Problem - Where a line of the data holds the word "Canadian", copy that line.

(Plain-text document sources)
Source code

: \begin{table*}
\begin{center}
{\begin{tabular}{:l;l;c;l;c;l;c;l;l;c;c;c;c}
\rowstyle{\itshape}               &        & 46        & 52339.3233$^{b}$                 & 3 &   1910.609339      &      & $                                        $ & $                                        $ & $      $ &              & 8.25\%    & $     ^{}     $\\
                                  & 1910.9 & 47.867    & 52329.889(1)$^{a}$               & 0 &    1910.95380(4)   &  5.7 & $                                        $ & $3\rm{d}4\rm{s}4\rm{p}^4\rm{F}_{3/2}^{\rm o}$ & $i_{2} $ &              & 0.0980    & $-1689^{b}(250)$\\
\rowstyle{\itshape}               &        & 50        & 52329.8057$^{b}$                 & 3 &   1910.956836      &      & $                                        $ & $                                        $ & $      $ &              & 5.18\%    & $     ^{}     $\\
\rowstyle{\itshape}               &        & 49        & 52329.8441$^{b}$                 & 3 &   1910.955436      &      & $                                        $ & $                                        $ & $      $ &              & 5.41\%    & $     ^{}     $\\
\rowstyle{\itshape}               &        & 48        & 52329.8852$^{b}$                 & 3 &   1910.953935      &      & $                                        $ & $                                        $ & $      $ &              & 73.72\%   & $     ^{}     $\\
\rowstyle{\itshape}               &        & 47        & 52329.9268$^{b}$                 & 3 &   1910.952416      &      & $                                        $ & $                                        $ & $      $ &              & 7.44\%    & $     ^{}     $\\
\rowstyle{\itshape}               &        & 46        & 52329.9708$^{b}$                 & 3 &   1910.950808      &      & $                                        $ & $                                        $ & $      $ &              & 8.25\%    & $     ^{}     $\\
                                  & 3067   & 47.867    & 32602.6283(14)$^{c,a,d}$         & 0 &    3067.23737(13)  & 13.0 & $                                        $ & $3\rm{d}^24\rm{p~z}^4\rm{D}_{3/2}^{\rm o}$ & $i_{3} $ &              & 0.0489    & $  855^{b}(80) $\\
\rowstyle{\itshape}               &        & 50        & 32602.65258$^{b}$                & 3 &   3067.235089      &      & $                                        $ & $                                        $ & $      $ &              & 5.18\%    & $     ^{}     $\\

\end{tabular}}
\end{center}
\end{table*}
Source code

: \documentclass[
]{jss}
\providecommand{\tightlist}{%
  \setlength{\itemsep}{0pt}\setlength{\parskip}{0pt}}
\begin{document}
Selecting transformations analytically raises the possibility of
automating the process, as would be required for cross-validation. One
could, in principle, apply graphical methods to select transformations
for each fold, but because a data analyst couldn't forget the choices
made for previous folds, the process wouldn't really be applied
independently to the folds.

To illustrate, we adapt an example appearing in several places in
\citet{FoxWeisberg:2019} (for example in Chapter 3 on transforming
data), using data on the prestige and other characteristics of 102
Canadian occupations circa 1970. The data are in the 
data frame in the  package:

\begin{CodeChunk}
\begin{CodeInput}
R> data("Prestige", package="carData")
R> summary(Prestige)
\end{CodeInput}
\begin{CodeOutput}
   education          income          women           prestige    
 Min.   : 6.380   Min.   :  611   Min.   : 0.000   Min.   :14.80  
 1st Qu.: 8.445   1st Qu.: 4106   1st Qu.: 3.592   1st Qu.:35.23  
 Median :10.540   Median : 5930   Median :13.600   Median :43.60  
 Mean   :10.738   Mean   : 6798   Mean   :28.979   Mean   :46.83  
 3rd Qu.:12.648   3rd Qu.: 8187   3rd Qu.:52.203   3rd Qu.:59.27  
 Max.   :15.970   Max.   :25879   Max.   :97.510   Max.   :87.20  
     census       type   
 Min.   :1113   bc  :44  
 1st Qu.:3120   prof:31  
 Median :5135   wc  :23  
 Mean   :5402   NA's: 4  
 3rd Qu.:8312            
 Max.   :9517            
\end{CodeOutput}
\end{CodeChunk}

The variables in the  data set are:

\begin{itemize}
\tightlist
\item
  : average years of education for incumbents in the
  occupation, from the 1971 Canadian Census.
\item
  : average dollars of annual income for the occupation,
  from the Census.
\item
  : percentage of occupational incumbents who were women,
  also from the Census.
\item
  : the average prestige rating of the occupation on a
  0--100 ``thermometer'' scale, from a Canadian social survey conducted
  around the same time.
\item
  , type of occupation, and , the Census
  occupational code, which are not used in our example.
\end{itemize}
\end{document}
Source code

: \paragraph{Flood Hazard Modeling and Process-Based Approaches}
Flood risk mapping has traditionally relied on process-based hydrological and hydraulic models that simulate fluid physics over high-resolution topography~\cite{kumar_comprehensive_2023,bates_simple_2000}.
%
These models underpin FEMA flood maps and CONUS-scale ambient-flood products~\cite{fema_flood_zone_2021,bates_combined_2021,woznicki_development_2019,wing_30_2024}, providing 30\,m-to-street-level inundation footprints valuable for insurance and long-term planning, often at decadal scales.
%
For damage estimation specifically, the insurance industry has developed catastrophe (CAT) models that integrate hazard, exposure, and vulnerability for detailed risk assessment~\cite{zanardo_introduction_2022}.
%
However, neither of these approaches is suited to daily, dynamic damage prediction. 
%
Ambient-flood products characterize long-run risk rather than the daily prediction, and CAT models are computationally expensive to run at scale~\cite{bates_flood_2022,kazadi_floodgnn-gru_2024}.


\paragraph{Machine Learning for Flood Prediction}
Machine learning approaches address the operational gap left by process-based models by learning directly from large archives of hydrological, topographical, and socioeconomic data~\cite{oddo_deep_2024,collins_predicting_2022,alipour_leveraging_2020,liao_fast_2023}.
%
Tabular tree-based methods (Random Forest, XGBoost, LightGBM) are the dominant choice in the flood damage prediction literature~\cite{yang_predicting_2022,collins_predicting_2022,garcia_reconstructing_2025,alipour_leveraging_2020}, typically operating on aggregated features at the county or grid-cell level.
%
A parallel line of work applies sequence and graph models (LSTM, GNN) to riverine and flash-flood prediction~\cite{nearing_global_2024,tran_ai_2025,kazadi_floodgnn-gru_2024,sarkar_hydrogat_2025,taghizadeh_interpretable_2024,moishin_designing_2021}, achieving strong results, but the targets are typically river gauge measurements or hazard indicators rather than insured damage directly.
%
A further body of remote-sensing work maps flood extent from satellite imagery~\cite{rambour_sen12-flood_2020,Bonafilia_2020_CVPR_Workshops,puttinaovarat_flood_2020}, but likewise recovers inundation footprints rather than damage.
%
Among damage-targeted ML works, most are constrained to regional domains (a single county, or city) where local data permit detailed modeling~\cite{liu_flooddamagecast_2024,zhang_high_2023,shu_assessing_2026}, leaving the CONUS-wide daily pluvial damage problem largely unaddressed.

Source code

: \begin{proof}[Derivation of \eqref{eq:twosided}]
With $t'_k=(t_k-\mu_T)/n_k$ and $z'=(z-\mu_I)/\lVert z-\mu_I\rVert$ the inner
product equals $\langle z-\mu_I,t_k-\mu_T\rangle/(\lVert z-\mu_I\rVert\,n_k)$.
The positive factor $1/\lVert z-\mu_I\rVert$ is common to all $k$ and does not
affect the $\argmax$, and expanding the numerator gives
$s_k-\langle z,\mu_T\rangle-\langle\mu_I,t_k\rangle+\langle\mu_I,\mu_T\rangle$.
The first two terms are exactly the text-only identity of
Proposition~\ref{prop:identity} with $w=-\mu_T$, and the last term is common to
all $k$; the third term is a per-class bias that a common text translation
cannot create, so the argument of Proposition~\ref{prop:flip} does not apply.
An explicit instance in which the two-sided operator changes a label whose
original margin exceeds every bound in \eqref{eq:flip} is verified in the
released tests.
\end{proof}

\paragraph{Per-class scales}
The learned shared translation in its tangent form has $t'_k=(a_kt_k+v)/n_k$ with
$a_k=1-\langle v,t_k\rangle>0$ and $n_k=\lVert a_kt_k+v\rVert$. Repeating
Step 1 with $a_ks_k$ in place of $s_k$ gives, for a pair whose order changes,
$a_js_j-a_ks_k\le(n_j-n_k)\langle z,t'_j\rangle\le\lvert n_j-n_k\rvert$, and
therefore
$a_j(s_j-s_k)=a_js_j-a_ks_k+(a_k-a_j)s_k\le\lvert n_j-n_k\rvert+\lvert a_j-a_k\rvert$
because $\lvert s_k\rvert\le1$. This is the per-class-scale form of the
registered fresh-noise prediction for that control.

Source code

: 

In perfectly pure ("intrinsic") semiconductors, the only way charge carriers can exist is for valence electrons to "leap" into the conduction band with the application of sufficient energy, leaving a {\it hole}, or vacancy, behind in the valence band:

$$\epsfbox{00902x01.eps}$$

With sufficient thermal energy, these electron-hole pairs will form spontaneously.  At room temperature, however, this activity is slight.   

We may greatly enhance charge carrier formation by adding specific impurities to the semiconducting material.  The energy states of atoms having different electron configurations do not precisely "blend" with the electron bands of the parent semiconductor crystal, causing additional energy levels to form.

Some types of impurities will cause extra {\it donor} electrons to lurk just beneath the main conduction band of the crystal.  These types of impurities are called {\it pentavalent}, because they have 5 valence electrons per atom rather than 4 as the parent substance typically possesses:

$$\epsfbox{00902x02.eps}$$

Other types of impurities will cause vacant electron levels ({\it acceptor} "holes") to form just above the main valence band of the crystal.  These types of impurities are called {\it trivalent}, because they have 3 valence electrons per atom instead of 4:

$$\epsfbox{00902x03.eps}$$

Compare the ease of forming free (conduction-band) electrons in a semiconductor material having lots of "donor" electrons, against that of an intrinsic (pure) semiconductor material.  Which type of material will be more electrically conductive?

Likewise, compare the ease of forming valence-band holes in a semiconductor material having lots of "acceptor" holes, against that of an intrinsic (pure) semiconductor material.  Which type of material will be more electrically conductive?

Exercise solution -
Canadian occupations circa 1970. The data are in the 
  occupation, from the 1971 Canadian Census.
  0--100 ``thermometer'' scale, from a Canadian social survey conducted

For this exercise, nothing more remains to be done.